= The New Century Hymnal =

The New Century Hymnal is a comprehensive hymnal and worship book published in 1995 for the United Church of Christ. The hymnal contains a wide-variety of traditional Christian hymns and worship songs, many contemporary hymns and songs, and a substantial selection of "world music" selections (hymns and worship songs from non-European-American origin), a full lectionary-based Psalter, service music selections, and a selection of liturgies from the UCC Book of Worship (1986). Generally speaking, the hymnal is theologically within the mainline Protestant tradition, with a slant toward liturgical forms.

== History ==
The hymnal project was initiated by action of the UCC General Synod in 1977, only three years after the denomination released its first-ever hymnal as a unified body (the eventually unpopular Hymnal of the United Church of Christ). Prior to that time, congregations used the hymnals from their predecessor traditions: the Pilgrim Hymnal of the Congregational Christian Churches or The Hymnal of the Evangelical and Reformed Church.
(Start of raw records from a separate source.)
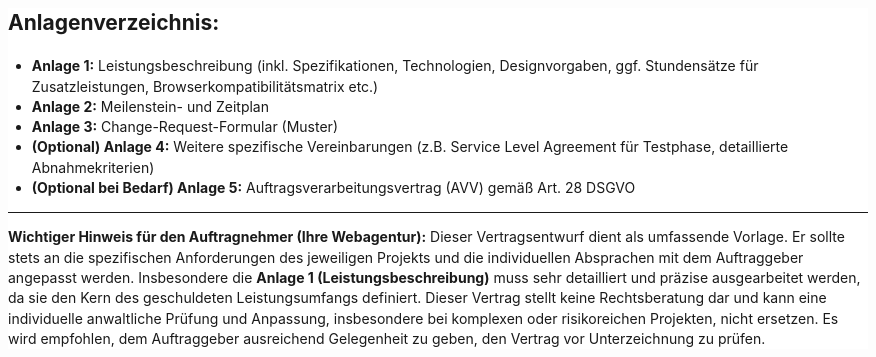 
## Anlagenverzeichnis:

* **Anlage 1:** Leistungsbeschreibung (inkl. Spezifikationen, Technologien, Designvorgaben, ggf. Stundensätze für Zusatzleistungen, Browserkompatibilitätsmatrix etc.)
* **Anlage 2:** Meilenstein- und Zeitplan
* **Anlage 3:** Change-Request-Formular (Muster)
* **(Optional) Anlage 4:** Weitere spezifische Vereinbarungen (z.B. Service Level Agreement für Testphase, detaillierte Abnahmekriterien)
* **(Optional bei Bedarf) Anlage 5:** Auftragsverarbeitungsvertrag (AVV) gemäß Art. 28 DSGVO

---

**Wichtiger Hinweis für den Auftragnehmer (Ihre Webagentur):**
Dieser Vertragsentwurf dient als umfassende Vorlage. Er sollte stets an die spezifischen Anforderungen des jeweiligen Projekts und die individuellen Absprachen mit dem Auftraggeber angepasst werden. Insbesondere die **Anlage 1 (Leistungsbeschreibung)** muss sehr detailliert und präzise ausgearbeitet werden, da sie den Kern des geschuldeten Leistungsumfangs definiert. Dieser Vertrag stellt keine Rechtsberatung dar und kann eine individuelle anwaltliche Prüfung und Anpassung, insbesondere bei komplexen oder risikoreichen Projekten, nicht ersetzen. Es wird empfohlen, dem Auftraggeber ausreichend Gelegenheit zu geben, den Vertrag vor Unterzeichnung zu prüfen.
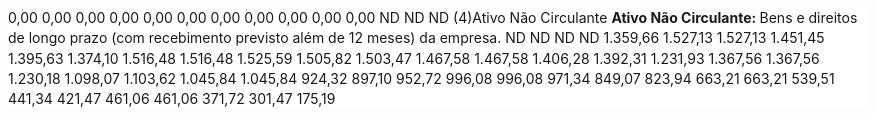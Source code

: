 <td data-col='trimBalanco' class='trimData'>0,00</td>
<td data-col='trimBalanco' class='trimData'>0,00</td>
<td data-col='trimBalanco' class='trimData'>0,00</td>
<td data-col='trimBalanco' class='trimData'>0,00</td>
<td>0,00</td>
<td data-col='trimBalanco' class='trimData'>0,00</td>
<td data-col='trimBalanco' class='trimData'>0,00</td>
<td data-col='trimBalanco' class='trimData'>0,00</td>
<td data-col='trimBalanco' class='trimData'>0,00</td>
<td>0,00</td>
<td data-col='trimBalanco' class='trimData'>0,00</td>
<td data-col='trimBalanco' class='trimData'>ND</td>
<td data-col='trimBalanco' class='trimData'>ND</td>
<td data-col='trimBalanco' class='trimData'>ND</td>
</tr>
<tr class='trContaAtivo'>
<td class='leftAlignCell rowDescription fixedLeftColumn tooltip'>(4)Ativo Não Circulante <span class='tooltiptexttop'><b>Ativo Não Circulante: </b>Bens e direitos de longo prazo (com recebimento previsto além de 12 meses) da empresa.</span></td>
<td>ND</td>
<td data-col='trimBalanco' class='trimData'>ND</td>
<td data-col='trimBalanco' class='trimData'>ND</td>
<td data-col='trimBalanco' class='trimData'>ND</td>
<td data-col='trimBalanco' class='trimData'>1.359,66</td>
<td>1.527,13</td>
<td data-col='trimBalanco' class='trimData'>1.527,13</td>
<td data-col='trimBalanco' class='trimData'>1.451,45</td>
<td data-col='trimBalanco' class='trimData'>1.395,63</td>
<td data-col='trimBalanco' class='trimData'>1.374,10</td>
<td>1.516,48</td>
<td data-col='trimBalanco' class='trimData'>1.516,48</td>
<td data-col='trimBalanco' class='trimData'>1.525,59</td>
<td data-col='trimBalanco' class='trimData'>1.505,82</td>
<td data-col='trimBalanco' class='trimData'>1.503,47</td>
<td>1.467,58</td>
<td data-col='trimBalanco' class='trimData'>1.467,58</td>
<td data-col='trimBalanco' class='trimData'>1.406,28</td>
<td data-col='trimBalanco' class='trimData'>1.392,31</td>
<td data-col='trimBalanco' class='trimData'>1.231,93</td>
<td>1.367,56</td>
<td data-col='trimBalanco' class='trimData'>1.367,56</td>
<td data-col='trimBalanco' class='trimData'>1.230,18</td>
<td data-col='trimBalanco' class='trimData'>1.098,07</td>
<td data-col='trimBalanco' class='trimData'>1.103,62</td>
<td>1.045,84</td>
<td data-col='trimBalanco' class='trimData'>1.045,84</td>
<td data-col='trimBalanco' class='trimData'>924,32</td>
<td data-col='trimBalanco' class='trimData'>897,10</td>
<td data-col='trimBalanco' class='trimData'>952,72</td>
<td>996,08</td>
<td data-col='trimBalanco' class='trimData'>996,08</td>
<td data-col='trimBalanco' class='trimData'>971,34</td>
<td data-col='trimBalanco' class='trimData'>849,07</td>
<td data-col='trimBalanco' class='trimData'>823,94</td>
<td>663,21</td>
<td data-col='trimBalanco' class='trimData'>663,21</td>
<td data-col='trimBalanco' class='trimData'>539,51</td>
<td data-col='trimBalanco' class='trimData'>441,34</td>
<td data-col='trimBalanco' class='trimData'>421,47</td>
<td>461,06</td>
<td data-col='trimBalanco' class='trimData'>461,06</td>
<td data-col='trimBalanco' class='trimData'>371,72</td>
<td data-col='trimBalanco' class='trimData'>301,47</td>
<td data-col='trimBalanco' class='trimData'>175,19</td>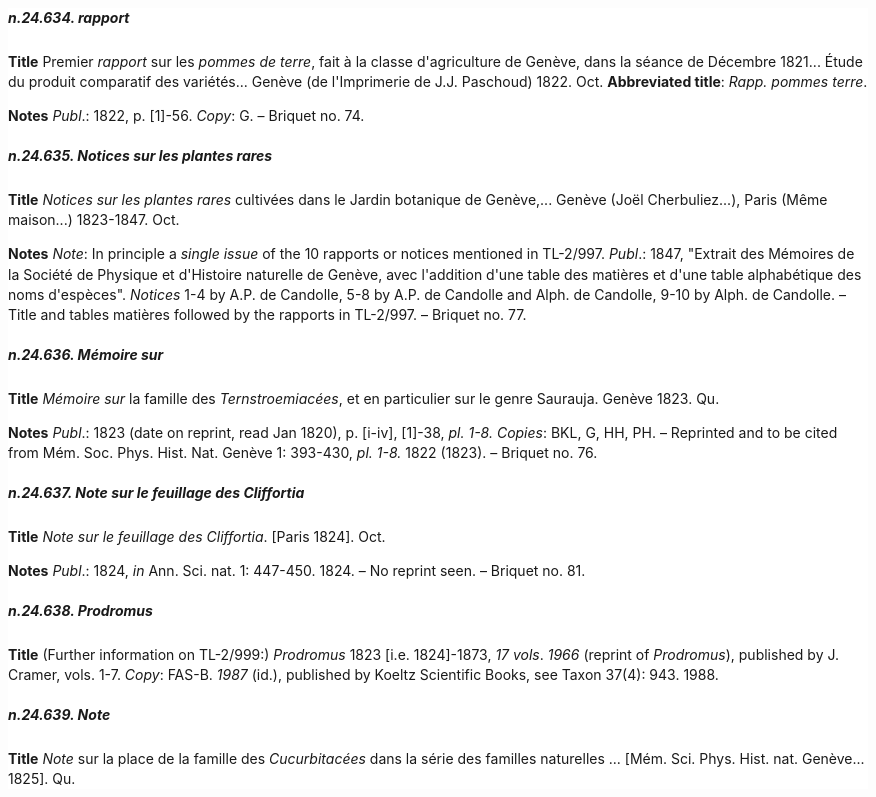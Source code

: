 ##### n.24.634. rapport

**Title**
Premier *rapport* sur les *pommes de terre*, fait à la classe d'agriculture de Genève, dans la séance de Décembre 1821... Étude du produit comparatif des variétés... Genève (de l'Imprimerie de J.J. Paschoud) 1822. Oct.
**Abbreviated title**: *Rapp. pommes terre*.

**Notes**
*Publ*.: 1822, p. \[1\]-56. *Copy*: G. – Briquet no. 74.

##### n.24.635. Notices sur les plantes rares

**Title**
*Notices sur les plantes rares* cultivées dans le Jardin botanique de Genève,... Genève (Joël Cherbuliez...), Paris (Même maison...) 1823-1847. Oct.

**Notes**
*Note*: In principle a *single issue* of the 10 rapports or notices mentioned in TL-2/997.
*Publ*.: 1847, "Extrait des Mémoires de la Société de Physique et d'Histoire naturelle de Genève, avec l'addition d'une table des matières et d'une table alphabétique des noms d'espèces". *Notices* 1-4 by A.P. de Candolle, 5-8 by A.P. de Candolle and Alph. de Candolle, 9-10 by Alph. de Candolle. – Title and tables matières followed by the rapports in TL-2/997. – Briquet no. 77.

##### n.24.636. Mémoire sur

**Title**
*Mémoire sur* la famille des *Ternstroemiacées*, et en particulier sur le genre Saurauja. Genève 1823. Qu.

**Notes**
*Publ*.: 1823 (date on reprint, read Jan 1820), p. \[i-iv\], \[1\]-38, *pl. 1-8.* *Copies*: BKL, G, HH, PH. – Reprinted and to be cited from Mém. Soc. Phys. Hist. Nat. Genève 1: 393-430, *pl. 1-8.* 1822 (1823). – Briquet no. 76.

##### n.24.637. Note sur le feuillage des Cliffortia

**Title**
*Note sur le feuillage des Cliffortia*. \[Paris 1824\]. Oct.

**Notes**
*Publ*.: 1824, *in* Ann. Sci. nat. 1: 447-450. 1824. – No reprint seen. – Briquet no. 81.

##### n.24.638. Prodromus

**Title**
(Further information on TL-2/999:) *Prodromus* 1823 \[i.e. 1824\]-1873, *17 vols*. *1966* (reprint of *Prodromus*), published by J. Cramer, vols. 1-7. *Copy*: FAS-B. *1987* (id.), published by Koeltz Scientific Books, see Taxon 37(4): 943. 1988.

##### n.24.639. Note

**Title**
*Note* sur la place de la famille des *Cucurbitacées* dans la série des familles naturelles ... \[Mém. Sci. Phys. Hist. nat. Genève... 1825\]. Qu.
Because of financial struggles and other issues of greater concern to the denomination, however, work on the project by the denomination's Board for Homeland Ministires (now known as the Local Church Ministries division) did not begin until 1989. The hymnal committee was chaired by James W. Crawford, then pastor of Boston's prestigious Old South Church, and the book was edited by Arthur Clyde.

In addition to the standard UCC edition, the hymnal is available in an "ecumenical" edition (for independent congregations, or those from other denominations) that lacks the United Church of Christ symbol imprint on the cover and some of the liturgical material in the "Orders for Worship" section.

While it is currently the only "official" hymnal of the UCC, some local UCC congregations have officially adopted a variety of other hymnals (including the earlier ones) that are used for reasons outlined below, including the local church's own traditions as well as dissatisfaction with language revisions. The UCC does not exert authority over its member churches on matters of worship and congregational life, so congregations are free to use whatever hymnal they choose. No comprehensive figures are available as to the exact percentage of UCC congregations that use the NCH; however, among congregations that responded to the 2004-05 denomination-wide survey of worship practices, "A majority (58%) use The New Century Hymnal, with 39% using it all or nearly all of the time." (from Worshipping Into God's Future: Summary and Strategies 2005, available at .)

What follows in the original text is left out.